High-performance inference engine for the Moondream vision-language model.

Kestrel provides async, micro-batched serving with streaming support, paged KV caching, and optimized CUDA kernels. It's designed for production deployments where throughput and latency matter.

Features

  • Async micro-batching — Cooperative scheduler batches heterogeneous requests without compromising per-request latency
  • Streaming — Real-time token streaming for query and caption tasks
  • Multi-task — Visual Q&A, captioning, point detection, object detection, and segmentation
  • Paged KV cache — Efficient memory management for high concurrency
  • Prefix caching — Radix tree-based caching for repeated prompts and images
  • LoRA adapters — Parameter-efficient fine-tuning support with automatic cloud loading

Requirements

  • Python 3.10+
  • NVIDIA GPU with optimized kernels for SM80 (A100), SM86 (A40, A10, RTX 3090), SM87 (Jetson Orin), SM89 (L4, L40S), and SM90 (H100). Other GPUs may work but have not been tested.
  • MOONDREAM_API_KEY environment variable (get this from moondream.ai)

Installation

pip install kestrel

For Jetson Orin, see the Jetson setup guide.

Model Access

Kestrel supports both Moondream 3 and Moondream 2:

Model Repository Notes
Moondream 2 vikhyatk/moondream2 Public, no approval needed
Moondream 3 moondream/moondream3-preview Requires access approval

For Moondream 3, request access (automatically granted) then authenticate with huggingface-cli login or set HF_TOKEN.

Quick Start

import asyncio

from kestrel.config import RuntimeConfig
from kestrel.engine import InferenceEngine


async def main():
    # Weights are automatically downloaded from HuggingFace on first run.
    # Use model="moondream2" or model="moondream3-preview".
    cfg = RuntimeConfig(model="moondream2")

    # Create the engine (loads model and warms up)
    engine = await InferenceEngine.create(cfg)

    # Load an image (JPEG, PNG, or WebP bytes)
    image = open("photo.jpg", "rb").read()

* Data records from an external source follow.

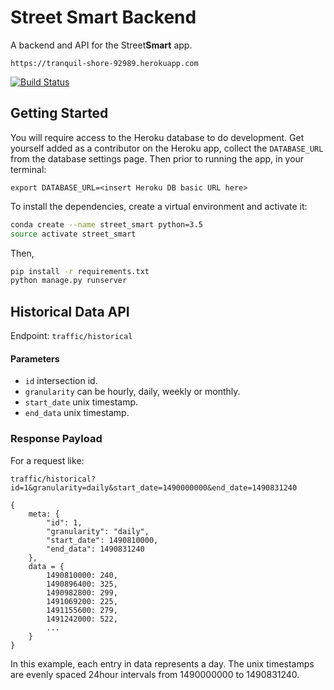 # Street Smart Backend

A backend and API for the Street**Smart** app.

`https://tranquil-shore-92989.herokuapp.com`

[![Build Status](https://travis-ci.org/chadlagore/simple_servant.svg?branch=master)](https://travis-ci.org/chadlagore/simple_servant)


## Getting Started

You will require access to the Heroku database to do development.
Get yourself added as a contributor on the Heroku app, collect the
`DATABASE_URL` from the database settings page. Then prior to running the app,
in your terminal:

```
export DATABASE_URL=<insert Heroku DB basic URL here>
```

To install the dependencies, create a virtual environment and activate it:

```bash
conda create --name street_smart python=3.5
source activate street_smart
```

Then,

```bash
pip install -r requirements.txt
python manage.py runserver
```

## Historical Data API

Endpoint: `traffic/historical`

#### Parameters

+ `id` intersection id.
+ `granularity` can be hourly, daily, weekly or monthly.
+ `start_date` unix timestamp.
+ `end_data` unix timestamp.

### Response Payload

For a request like:

`traffic/historical?id=1&granularity=daily&start_date=1490000000&end_date=1490831240`

```
{
    meta: {
        "id": 1,
        "granularity": "daily",
        "start_date": 1490810000,
        "end_data": 1490831240
    },
    data = {
        1490810000: 240,
        1490896400: 325,
        1490982800: 299,
        1491069200: 225,
        1491155600: 279,
        1491242000: 522,
        ...
    }
}
```

In this example, each entry in data represents a day. The unix timestamps
are evenly spaced 24hour intervals from 1490000000 to 1490831240.
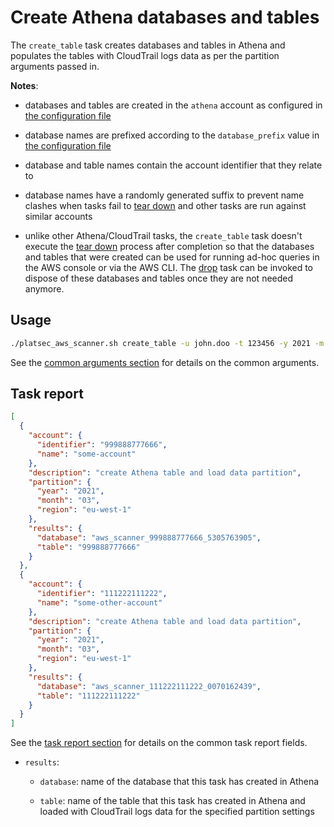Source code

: # Create Athena databases and tables

The `create_table` task creates databases and tables in Athena and populates the tables with CloudTrail logs data as per
the partition arguments passed in.

**Notes**:

-   databases and tables are created in the `athena` account as configured in
    [the configuration file](../configuration.md#athena)

-   database names are prefixed according to the `database_prefix` value in
    [the configuration file](../configuration.md#athena)

-   database and table names contain the account identifier that they relate to

-   database names have a randomly generated suffix to prevent name clashes when tasks fail to
    [tear down](../usage.md#task-setup-and-tear-down) and other tasks are run against similar accounts

-   unlike other Athena/CloudTrail tasks, the `create_table` task doesn't execute the
    [tear down](../usage.md#task-setup-and-tear-down) process after completion so that the databases and tables that
    were created can be used for running ad-hoc queries in the AWS console or via the AWS CLI. The [drop](drop.md) task
    can be invoked to dispose of these databases and tables once they are not needed anymore.

## Usage

```sh
./platsec_aws_scanner.sh create_table -u john.doo -t 123456 -y 2021 -m 3 -re eu-west-1 -a 999888777666,111222111222
```

See the [common arguments section](../usage.md#common-arguments) for details on the common arguments.

## Task report

```json
[
  {
    "account": {
      "identifier": "999888777666",
      "name": "some-account"
    },
    "description": "create Athena table and load data partition",
    "partition": {
      "year": "2021",
      "month": "03",
      "region": "eu-west-1"
    },
    "results": {
      "database": "aws_scanner_999888777666_5305763905",
      "table": "999888777666"
    }
  },
  {
    "account": {
      "identifier": "111222111222",
      "name": "some-other-account"
    },
    "description": "create Athena table and load data partition",
    "partition": {
      "year": "2021",
      "month": "03",
      "region": "eu-west-1"
    },
    "results": {
      "database": "aws_scanner_111222111222_0070162439",
      "table": "111222111222"
    }
  }
]
```

See the [task report section](../usage.md#task-report) for details on the common task report fields.

- `results`:

  -   `database`: name of the database that this task has created in Athena

  -   `table`: name of the table that this task has created in Athena and loaded with CloudTrail logs data for the
      specified partition settings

    # Visual question answering
    result = await engine.query(
        image=image,
        question="What's in this image?",
        settings={"temperature": 0.2, "max_tokens": 512},
    )
    print(result.output["answer"])

    # Clean up
    await engine.shutdown()


asyncio.run(main())

Tasks

Kestrel supports several vision-language tasks through dedicated methods on the engine.

Query (Visual Q&A)

Ask questions about an image:

result = await engine.query(
    image=image,
    question="How many people are in this photo?",
    settings={
        "temperature": 0.2,  # Lower = more deterministic
        "top_p": 0.9,
        "max_tokens": 512,
    },
)
print(result.output["answer"])

Caption

Generate image descriptions:

result = await engine.caption(
    image,
    length="normal",  # "short", "normal", or "long"
    settings={"temperature": 0.2, "max_tokens": 512},
)
print(result.output["caption"])

Point

Locate objects as normalized (x, y) coordinates:

result = await engine.point(image, "person")
print(result.output["points"])
# [{"x": 0.5, "y": 0.3}, {"x": 0.8, "y": 0.4}]

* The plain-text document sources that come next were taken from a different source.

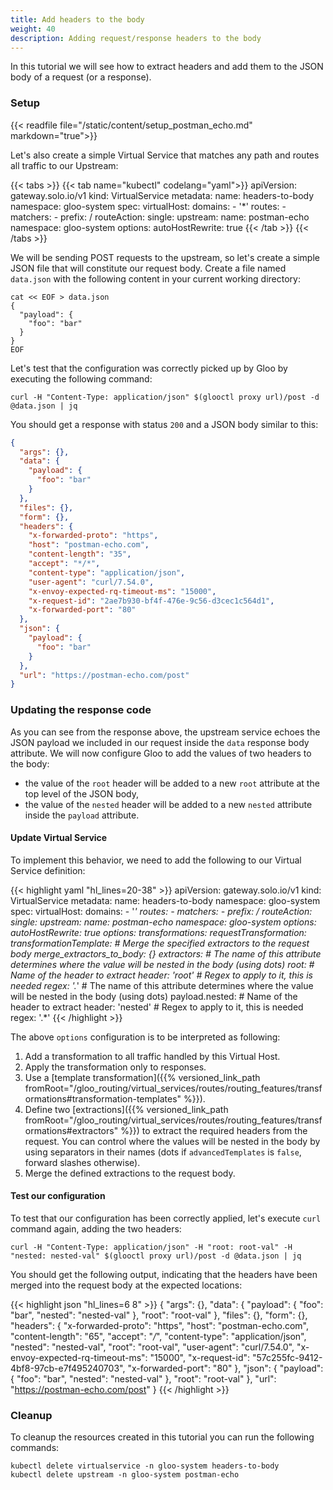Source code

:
 ```yaml
---
title: Add headers to the body
weight: 40
description: Adding request/response headers to the body
---
```


In this tutorial we will see how to extract headers and add them to the JSON body of a request (or a response).

### Setup
{{< readfile file="/static/content/setup_postman_echo.md" markdown="true">}}

Let's also create a simple Virtual Service that matches any path and routes all traffic to our Upstream:

{{< tabs >}}
{{< tab name="kubectl" codelang="yaml">}}
apiVersion: gateway.solo.io/v1
kind: VirtualService
metadata:
  name: headers-to-body
  namespace: gloo-system
spec:
  virtualHost:
    domains:
    - '*'
    routes:
    - matchers:
       - prefix: /
      routeAction:
        single:
          upstream:
            name: postman-echo
            namespace: gloo-system
      options:
        autoHostRewrite: true
{{< /tab >}}
{{< /tabs >}}

We will be sending POST requests to the upstream, so let's create a simple JSON file that will constitute our request 
body. Create a file named `data.json` with the following content in your current working directory:

```shell
cat << EOF > data.json
{
  "payload": {
    "foo": "bar"
  }
}
EOF
```

Let's test that the configuration was correctly picked up by Gloo by executing the following command:

```shell
curl -H "Content-Type: application/json" $(glooctl proxy url)/post -d @data.json | jq
```

You should get a response with status `200` and a JSON body similar to this:

```json
{
  "args": {},
  "data": {
    "payload": {
      "foo": "bar"
    }
  },
  "files": {},
  "form": {},
  "headers": {
    "x-forwarded-proto": "https",
    "host": "postman-echo.com",
    "content-length": "35",
    "accept": "*/*",
    "content-type": "application/json",
    "user-agent": "curl/7.54.0",
    "x-envoy-expected-rq-timeout-ms": "15000",
    "x-request-id": "2ae7b930-bf4f-476e-9c56-d3cec1c564d1",
    "x-forwarded-port": "80"
  },
  "json": {
    "payload": {
      "foo": "bar"
    }
  },
  "url": "https://postman-echo.com/post"
}
```

### Updating the response code
As you can see from the response above, the upstream service echoes the JSON payload we included in our request inside 
the `data` response body attribute. We will now configure Gloo to add the values of two headers to the body:

- the value of the `root` header will be added to a new `root` attribute at the top level of the JSON body,
- the value of the `nested` header will be added to a new `nested` attribute inside the `payload` attribute.

#### Update Virtual Service
To implement this behavior, we need to add the following to our Virtual Service definition:

{{< highlight yaml "hl_lines=20-38" >}}
apiVersion: gateway.solo.io/v1
kind: VirtualService
metadata:
  name: headers-to-body
  namespace: gloo-system
spec:
  virtualHost:
    domains:
    - '*'
    routes:
    - matchers:
       - prefix: /
      routeAction:
        single:
          upstream:
            name: postman-echo
            namespace: gloo-system
      options:
        autoHostRewrite: true
    options:
      transformations:
        requestTransformation:
          transformationTemplate:
            # Merge the specified extractors to the request body
            merge_extractors_to_body: {}
            extractors:
              # The name of this attribute determines where the value will be nested in the body (using dots)
              root:
                # Name of the header to extract
                header: 'root'
                # Regex to apply to it, this is needed
                regex: '.*'
              # The name of this attribute determines where the value will be nested in the body (using dots)
              payload.nested:
                # Name of the header to extract
                header: 'nested'
                # Regex to apply to it, this is needed
                regex: '.*'
{{< /highlight >}}

The above `options` configuration is to be interpreted as following:

1. Add a transformation to all traffic handled by this Virtual Host.
1. Apply the transformation only to responses.
1. Use a [template transformation]({{% versioned_link_path fromRoot="/gloo_routing/virtual_services/routes/routing_features/transformations#transformation-templates" %}}).
1. Define two [extractions]({{% versioned_link_path fromRoot="/gloo_routing/virtual_services/routes/routing_features/transformations#extractors" %}}) 
to extract the required headers from the request. You can control where the values will be nested in the body by using 
separators in their names (dots if `advancedTemplates` is `false`, forward slashes otherwise).
1. Merge the defined extractions to the request body.

#### Test our configuration
To test that our configuration has been correctly applied, let's execute `curl` command again, adding the two headers:

```shell
curl -H "Content-Type: application/json" -H "root: root-val" -H "nested: nested-val" $(glooctl proxy url)/post -d @data.json | jq
```

You should get the following output, indicating that the headers have been merged into the request body at the expected 
locations:

{{< highlight json "hl_lines=6 8" >}}
{
  "args": {},
  "data": {
    "payload": {
      "foo": "bar",
      "nested": "nested-val"
    },
    "root": "root-val"
  },
  "files": {},
  "form": {},
  "headers": {
    "x-forwarded-proto": "https",
    "host": "postman-echo.com",
    "content-length": "65",
    "accept": "*/*",
    "content-type": "application/json",
    "nested": "nested-val",
    "root": "root-val",
    "user-agent": "curl/7.54.0",
    "x-envoy-expected-rq-timeout-ms": "15000",
    "x-request-id": "57c255fc-9412-4bf8-97cb-e7f495240703",
    "x-forwarded-port": "80"
  },
  "json": {
    "payload": {
      "foo": "bar",
      "nested": "nested-val"
    },
    "root": "root-val"
  },
  "url": "https://postman-echo.com/post"
}
{{< /highlight >}}

### Cleanup
To cleanup the resources created in this tutorial you can run the following commands:

```shell
kubectl delete virtualservice -n gloo-system headers-to-body
kubectl delete upstream -n gloo-system postman-echo
```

Coordinates are normalized to [0, 1] where (0, 0) is top-left.

Detect

Detect objects as bounding boxes:

result = await engine.detect(
    image,
    "car",
    settings={"max_objects": 10},
)
print(result.output["objects"])
# [{"x_min": 0.1, "y_min": 0.2, "x_max": 0.5, "y_max": 0.6}, ...]

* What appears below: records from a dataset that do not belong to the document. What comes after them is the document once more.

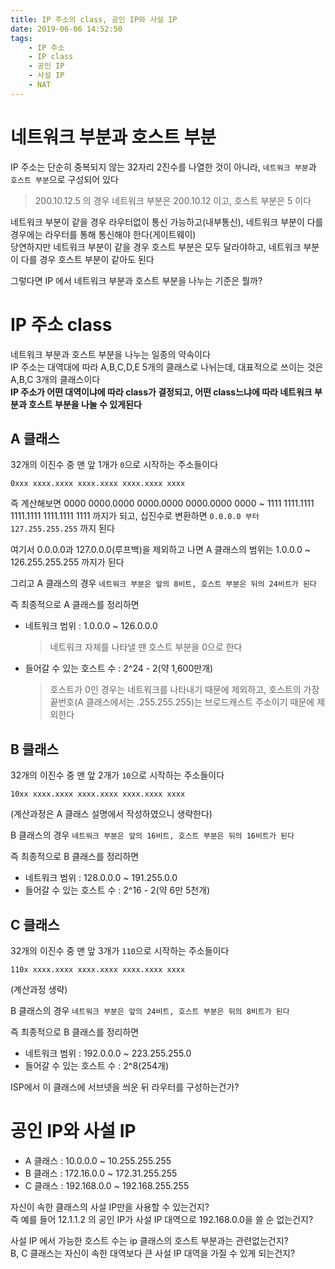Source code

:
 ```yaml
---
title: IP 주소의 class, 공인 IP와 사설 IP
date: 2019-06-06 14:52:50
tags:
    - IP 주소
    - IP class
    - 공인 IP
    - 사설 IP
    - NAT
---
```


# 네트워크 부분과 호스트 부분
IP 주소는 단순히 중복되지 않는 32자리 2진수를 나열한 것이 아니라, `네트워크 부분`과 `호스트 부분`으로 구성되어 있다  
> 200.10.12.5 의 경우 네트워크 부분은 200.10.12 이고, 호스트 부분은 5 이다  

네트워크 부분이 같을 경우 라우터없이 통신 가능하고(내부통신), 네트워크 부분이 다를 경우에는 라우터를 통해 통신해야 한다(게이트웨이)  
당연하지만 네트워크 부분이 같을 경우 호스트 부분은 모두 달라야하고, 네트워크 부분이 다를 경우 호스트 부분이 같아도 된다  

그렇다면 IP 에서 네트워크 부분과 호스트 부분을 나누는 기준은 뭘까?  

# IP 주소 class
네트워크 부분과 호스트 부분을 나누는 일종의 약속이다  
IP 주소는 대역대에 따라 A,B,C,D,E 5개의 클래스로 나뉘는데, 대표적으로 쓰이는 것은 A,B,C 3개의 클래스이다  
**IP 주소가 어떤 대역이냐에 따라 class가 결정되고, 어떤 class느냐에 따라 네트워크 부분과 호스트 부분을 나눌 수 있게된다**  

## A 클래스
32개의 이진수 중 맨 앞 1개가 `0`으로 시작하는 주소들이다  
```
0xxx xxxx.xxxx xxxx.xxxx xxxx.xxxx xxxx
```
즉 계산해보면 0000 0000.0000 0000.0000 0000.0000 0000 ~ 1111 1111.1111 1111.1111 1111.1111 1111 까지가 되고, 십진수로 변환하면 `0.0.0.0 부터 127.255.255.255` 까지 된다  

여기서 0.0.0.0과 127.0.0.0(루프백)을 제외하고 나면 A 클래스의 범위는 1.0.0.0 ~ 126.255.255.255 까지가 된다  

그리고 A 클래스의 경우 `네트워크 부분은 앞의 8비트, 호스트 부분은 뒤의 24비트가 된다`  

즉 최종적으로 A 클래스를 정리하면  
- 네트워크 범위 : 1.0.0.0 ~ 126.0.0.0
    > 네트워크 자체를 나타낼 땐 호스트 부분을 0으로 한다
- 들어갈 수 있는 호스트 수 : 2^24 - 2(약 1,600만개)
    > 호스트가 0인 경우는 네트워크를 나타내기 때문에 제외하고, 호스트의 가장 끝번호(A 클래스에서는 .255.255.255)는 브로드캐스트 주소이기 때문에 제외한다

## B 클래스
32개의 이진수 중 맨 앞 2개가 `10`으로 시작하는 주소들이다  
```
10xx xxxx.xxxx xxxx.xxxx xxxx.xxxx xxxx
```
(계산과정은 A 클래스 설명에서 작성하였으니 생략한다)  

B 클래스의 경우 `네트워크 부분은 앞의 16비트, 호스트 부분은 뒤의 16비트가 된다`  

즉 최종적으로 B 클래스를 정리하면  
- 네트워크 범위 : 128.0.0.0 ~ 191.255.0.0
- 들어갈 수 있는 호스트 수 : 2^16 - 2(약 6만 5천개)

## C 클래스
32개의 이진수 중 맨 앞 3개가 `110`으로 시작하는 주소들이다  
```
110x xxxx.xxxx xxxx.xxxx xxxx.xxxx xxxx
```
(계산과정 생략)  

B 클래스의 경우 `네트워크 부분은 앞의 24비트, 호스트 부분은 뒤의 8비트가 된다`  

즉 최종적으로 B 클래스를 정리하면  
- 네트워크 범위 : 192.0.0.0 ~ 223.255.255.0
- 들어갈 수 있는 호스트 수 : 2^8(254개)

ISP에서 이 클래스에 서브넷을 씌운 뒤 라우터를 구성하는건가?  

# 공인 IP와 사설 IP
- A 클래스 : 10.0.0.0 ~ 10.255.255.255
- B 클래스 : 172.16.0.0 ~ 172.31.255.255
- C 클래스 : 192.168.0.0 ~ 192.168.255.255

자신이 속한 클래스의 사설 IP만을 사용할 수 있는건지?  
즉 예를 들어 12.1.1.2 의 공인 IP가 사설 IP 대역으로 192.168.0.0을 쓸 순 없는건지?  

사설 IP 에서 가능한 호스트 수는 ip 클래스의 호스트 부분과는 관련없는건지?  
B, C 클래스는 자신이 속한 대역보다 큰 사설 IP 대역을 가질 수 있게 되는건지?  

<!-- more -->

Bounding box coordinates are normalized to [0, 1].

Segment

Generate a segmentation mask (Moondream 3 only):

result = await engine.segment(image, "dog")
seg = result.output["segments"][0]
print(seg["svg_path"])  # SVG path data for the mask
print(seg["bbox"])      # {"x_min": ..., "y_min": ..., "x_max": ..., "y_max": ...}

Note: Segmentation requires Moondream 3 and separate model weights. Contact moondream.ai for access.

Streaming

For longer responses, you can stream tokens as they're generated:

image = open("photo.jpg", "rb").read()

stream = await engine.query(
    image=image,
    question="Describe this scene in detail.",
    stream=True,
    settings={"max_tokens": 1024},
)

# Print tokens as they arrive
async for chunk in stream:
    print(chunk.text, end="", flush=True)

# Get the final result with metrics
result = await stream.result()
print(f"\n\nGenerated {result.metrics.output_tokens} tokens")

Streaming is supported for query and caption methods.

Response Format

All methods return an EngineResult with these fields:

result.output          # Dict with task-specific output ("answer", "caption", "points", etc.)
result.finish_reason   # "stop" (natural end) or "length" (hit max_tokens)
result.metrics         # Timing and token counts

The metrics object contains:

result.metrics.input_tokens     # Number of input tokens (including image)
result.metrics.output_tokens    # Number of generated tokens
result.metrics.prefill_time_ms  # Time to process input
result.metrics.decode_time_ms   # Time to generate output
result.metrics.ttft_ms          # Time to first token

Using Finetunes

If you've created a finetuned model through the Moondream API, you can use it by passing the adapter ID:

result = await engine.query(
    image=image,
    question="What's in this image?",
    settings={"adapter": "01J5Z3NDEKTSV4RRFFQ69G5FAV@1000"},
)

The adapter ID format is {finetune_id}@{step} where:

  • finetune_id is the ID of your finetune job
  • step is the training step/checkpoint to use

Adapters are automatically downloaded and cached on first use.

Configuration

RuntimeConfig

RuntimeConfig(
    model="moondream3-preview",  # or "moondream2"
    max_batch_size=4,            # Max concurrent requests
)

Environment Variables

Variable Description
MOONDREAM_API_KEY Required. Get this from moondream.ai.
HF_HOME Override HuggingFace cache directory for downloaded weights (default: ~/.cache/huggingface).
HF_TOKEN HuggingFace token for gated models like Moondream 3. Alternatively, run huggingface-cli login.

Triton Inference Server

Kestrel can be deployed as a Triton Inference Server backend. See the Triton setup guide.

Benchmarks

Throughput and latency for the query skill are tracked in PERFORMANCE.md, with results broken out by GPU.

License

Kestrel requires a Moondream API key. See moondream.ai/pricing for plans.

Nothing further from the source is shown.